I have my own opinions, but I’m interested in hearing yours.

The basic concept is to link up the Mall/City Park complex with a new Expressway. Apparently, the project is on the Chamber’s wish list.

I created this map as a rudimentary illustration:

centralparkwayconcept

And here’s the affected area, as it now looks from space:

picture-22

picture-23

6 thoughts

  1. Lamar,

    As a child, my brother and I were often told as we drove through that area in our parents car “Lock your doors kids “we’re in @&$$&* town”….but that was 40 years ago.

    As an adult, I have imagined this area (the blocks between Mason and Overton) as a great place for a large linear park that would connect the riverfront trail and the I-49 greenbelt with City Park.

    Many folks I have talked to also agree that this would be a good idea. I sometimes wonder what their motivation is though.

    In my opinion the linear park could be an asset to the Sonia Quarters neighborhood and possibly spur some re-development in the area that would ultimately increase property values and the overall quality of the neighborhood.

    My hunch is that most people (including the Chamber)would like to bulldoze the entire neighborhood and start from scratch. Problem is, all those folks who live there have to go somewhere and I suspect that most aren’t able to just “pack up and move”.

    A linear park could be part of a more systemic approach to changing the landscape of neighborhood without destroying it’s endemic charachter.

    What say you????

  2. Lamar…remember my crazy fitness trail idea? That was pretty much a series of linear parks like Darren mentioned. I still think slow speed pedestrian centric transit options is that that area needs.

    If the chamber wants more access to/from the mall area, why not expand Broadway and continue it across the river with a new bridge there. Or, Continue Papermill Cut-Off Road across the Red to link back up with I-49?

  3. The only problem I see is that in the future the mall may share the same fate as Shreveport’s Mall.
    It may end up empty or with a big church and one outlet store. . The City Park , hopefully will
    remain an attraction. Your idea has merit using existing streets with easier access feeder street to them.

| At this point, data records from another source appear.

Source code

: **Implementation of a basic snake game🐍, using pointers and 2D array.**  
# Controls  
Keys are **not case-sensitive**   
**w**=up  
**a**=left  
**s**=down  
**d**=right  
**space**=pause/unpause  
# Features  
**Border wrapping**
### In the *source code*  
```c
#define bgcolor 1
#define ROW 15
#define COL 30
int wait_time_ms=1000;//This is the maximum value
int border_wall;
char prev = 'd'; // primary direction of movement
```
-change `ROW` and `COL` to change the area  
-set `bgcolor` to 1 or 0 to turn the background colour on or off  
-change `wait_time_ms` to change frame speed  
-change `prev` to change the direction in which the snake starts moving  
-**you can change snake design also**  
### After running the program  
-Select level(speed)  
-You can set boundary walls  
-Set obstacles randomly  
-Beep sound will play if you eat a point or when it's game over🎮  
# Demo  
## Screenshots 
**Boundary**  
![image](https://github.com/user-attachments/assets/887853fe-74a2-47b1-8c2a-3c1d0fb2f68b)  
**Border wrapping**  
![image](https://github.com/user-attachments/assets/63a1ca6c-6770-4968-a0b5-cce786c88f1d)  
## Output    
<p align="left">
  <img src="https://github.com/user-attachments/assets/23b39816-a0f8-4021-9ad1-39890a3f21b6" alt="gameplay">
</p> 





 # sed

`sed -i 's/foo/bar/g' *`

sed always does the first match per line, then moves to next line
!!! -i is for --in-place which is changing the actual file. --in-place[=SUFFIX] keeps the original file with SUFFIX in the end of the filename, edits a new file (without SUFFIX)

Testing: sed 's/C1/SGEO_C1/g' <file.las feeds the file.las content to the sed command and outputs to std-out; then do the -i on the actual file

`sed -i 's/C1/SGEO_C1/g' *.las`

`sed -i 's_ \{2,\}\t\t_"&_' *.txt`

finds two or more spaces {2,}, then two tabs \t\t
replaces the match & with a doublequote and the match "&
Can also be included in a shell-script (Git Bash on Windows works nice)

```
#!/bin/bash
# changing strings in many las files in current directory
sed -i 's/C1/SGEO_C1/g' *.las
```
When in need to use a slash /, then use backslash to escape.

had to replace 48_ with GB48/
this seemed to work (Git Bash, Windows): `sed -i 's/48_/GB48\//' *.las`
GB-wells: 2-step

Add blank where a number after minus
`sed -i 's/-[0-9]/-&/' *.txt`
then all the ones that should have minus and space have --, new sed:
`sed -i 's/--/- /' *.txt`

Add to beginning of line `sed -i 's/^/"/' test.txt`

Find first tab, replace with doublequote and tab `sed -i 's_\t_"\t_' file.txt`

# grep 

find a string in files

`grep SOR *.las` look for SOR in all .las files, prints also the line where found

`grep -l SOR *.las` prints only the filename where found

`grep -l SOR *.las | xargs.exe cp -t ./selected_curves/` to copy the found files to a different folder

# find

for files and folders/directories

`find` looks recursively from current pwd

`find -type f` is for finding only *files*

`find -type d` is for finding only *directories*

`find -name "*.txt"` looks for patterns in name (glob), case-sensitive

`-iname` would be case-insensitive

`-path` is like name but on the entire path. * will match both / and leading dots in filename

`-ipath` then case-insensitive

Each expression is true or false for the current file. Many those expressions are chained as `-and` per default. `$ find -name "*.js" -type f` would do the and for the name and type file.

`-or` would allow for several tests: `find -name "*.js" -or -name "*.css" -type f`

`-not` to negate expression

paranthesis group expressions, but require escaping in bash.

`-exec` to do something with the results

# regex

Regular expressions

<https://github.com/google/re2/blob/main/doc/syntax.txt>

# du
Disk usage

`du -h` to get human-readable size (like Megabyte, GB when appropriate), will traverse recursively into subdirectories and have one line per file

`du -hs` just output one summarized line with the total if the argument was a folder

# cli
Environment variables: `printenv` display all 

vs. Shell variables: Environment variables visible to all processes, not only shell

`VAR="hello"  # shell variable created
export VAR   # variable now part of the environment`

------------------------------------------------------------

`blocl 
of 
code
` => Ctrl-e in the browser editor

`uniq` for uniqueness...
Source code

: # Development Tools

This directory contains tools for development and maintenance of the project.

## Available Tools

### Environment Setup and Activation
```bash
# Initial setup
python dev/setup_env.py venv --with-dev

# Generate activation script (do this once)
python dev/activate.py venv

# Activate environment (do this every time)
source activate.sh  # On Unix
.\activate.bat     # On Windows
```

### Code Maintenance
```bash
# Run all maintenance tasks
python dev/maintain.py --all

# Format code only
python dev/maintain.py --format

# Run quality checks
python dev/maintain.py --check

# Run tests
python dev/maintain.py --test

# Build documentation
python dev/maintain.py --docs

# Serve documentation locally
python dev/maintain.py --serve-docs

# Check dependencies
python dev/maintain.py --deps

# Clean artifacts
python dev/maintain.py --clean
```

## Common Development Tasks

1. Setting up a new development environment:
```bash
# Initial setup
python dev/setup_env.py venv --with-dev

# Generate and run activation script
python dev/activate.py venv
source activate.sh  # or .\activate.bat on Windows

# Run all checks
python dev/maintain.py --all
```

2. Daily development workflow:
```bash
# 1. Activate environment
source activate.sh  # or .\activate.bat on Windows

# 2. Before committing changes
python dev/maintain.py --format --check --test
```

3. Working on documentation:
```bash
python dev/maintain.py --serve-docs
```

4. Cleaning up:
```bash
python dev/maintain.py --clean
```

  4. First, please understand that my homemade map is a rough approximation of a concept, and the plan is much more sophisticated than I have illustrated. Obviously, my arrow goes directly on top of City Park, and no one is suggesting such a route; primarily, this would affect the area I colored in red.

    I’m interested in better utilizing existing routes, and while I think the concept has merit, I wonder if we can augment a current corridor to serve as an arterial that feeds into the Pineville Expressway (with the least possible impact to the built environment in the inner-city).

    So, as an exercise, maybe we can all begin to think more expansively and creatively about traffic communication in this area.

    I’d submit that the solution must be primarily based on the ways in which local traffic patterns “behave.” The solution should serve the resident first.

    I don’t think our mall will share the same fate as Shreveport’s mall on Terry Bradshaw. Our mall has a much larger footprint and very aggressive ownership and management.

  5. I like the idea of the connection of Masonic Dr. to the Pineville Expressway. A connection only strengthens the idea of reinvigorating Lee St. as a major commercial corridor between the Mall and downtown. My proposal would include the direct connection of the Expressway to Lee St., with the only loss of some small businesses, thus bringing visitors directly into the commercial corridor upon entering the city, as opposed to driving through a neglected residential neighborhood.

  6. Ben, amen!

    The Lee Street solution is logical and best utilizes existing infrastructure and assets.

    I worry that any attempt to reinvent or construct a similar route to the Expressway from the Mall/City Park complex would distract and further isolate Lee Street.

    And as luck would have it, Lee Street is also a SPARC corridor.